News Article Categorization (Subject / Entity Analysis via NLP?); Preferably in Node.js

Objective: a node.js function that can be passed a news article (title, text, tags, etc.) and will return a category for that article ("Technology", "Fashion", "Food", etc.)

I'm not picky about exactly what categories are returned, as long as the list of possible results is finite and reasonable (10-50).

There are Web APIs that do this (eg, alchemy), but I'd prefer not to incur the extra cost (both in terms of external HTTP requests and also $$) if possible.

I've had a look at the node module "natural". I'm a bit new to NLP, but it seems like maybe I could achieve this by training a BayesClassifier on a reasonable word list. Does this seem like a good/logical approach?
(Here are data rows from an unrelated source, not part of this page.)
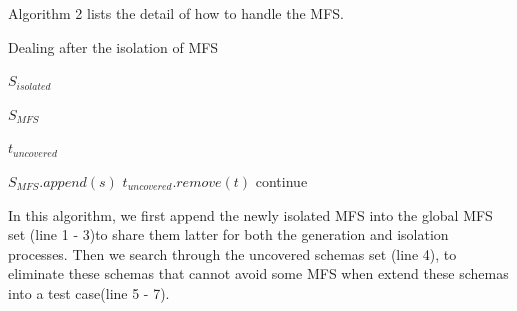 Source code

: \documentclass{sig-alternate}
\begin{document}

 Algorithm 2 lists the detail of how to handle the MFS.
\begin{algorithm}
  \caption{Dealing after the isolation of MFS}
  \begin{algorithmic}[1]
     \Require

     $S_{isolated}$ 


     $S_{MFS}$ 

     $t_{uncovered}$ 




       \State $S_{MFS}.append(s)$
     \EndFor
         \State  $t_{uncovered}.remove(t)$
       \Else
         \State continue
       \EndIf
     \EndFor
%
  \end{algorithmic}
\end{algorithm}

In this algorithm, we first append the newly isolated MFS into the global MFS set (line 1 - 3)to share them latter for both the generation and isolation processes. Then we search through the uncovered schemas set (line 4), to eliminate these schemas that cannot avoid some MFS when extend these schemas into a test case(line 5 - 7).
\end{document}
Can you think of anything better?

node.js
nlp

I don't know if you are still looking for an answer, but let me put my two cents for anyone who happens to come back to this question.

Having worked in NLP i would suggest you look into the following approach to solve the problem. Don't look for a single package solution. There are great packages out there, no doubt for lots of things. But when it comes to active research areas like NLP, ML and optimization, the tools tend to be atleast 3 or 4 iterations behind whats there is academia.

Coming to the core problem. What you want to achieve is text classification. The simplest way to achieve this would be an SVM multiclass classifier. Simplest yes, but also with very very (see the double stress) reasonable classification accuracy, runtime performance and ease of use.

The thing which you would need to work on would be the feature set used to represent your news article/text/tag. You could use a bag of words model. add named entities as additional features. You can use article location/time as features. (though for a simple category classification this might not give you much improvement). The bottom line is. SVM works great. they have multiple implementations. and during runtime you don't really need much ML machinery. Feature engineering on the other hand is very task specific. But given some basic set of features and a good labelled data you can train a very decent classifier.

here are some resources for you. http://svmlight.joachims.org/ SVM multiclass is what you would be interested in.

And here is a tutorial by SVM zen himself! http://www.cs.cornell.edu/People/tj/publications/joachims_98a.pdf

I don't know about the stability of this but from the code its a binary classifier SVM. which means if you have a known set of tags of size N you want to classify the text into, you will have to train N binary SVM classifiers. One each for the N category tags.

Hope this helps.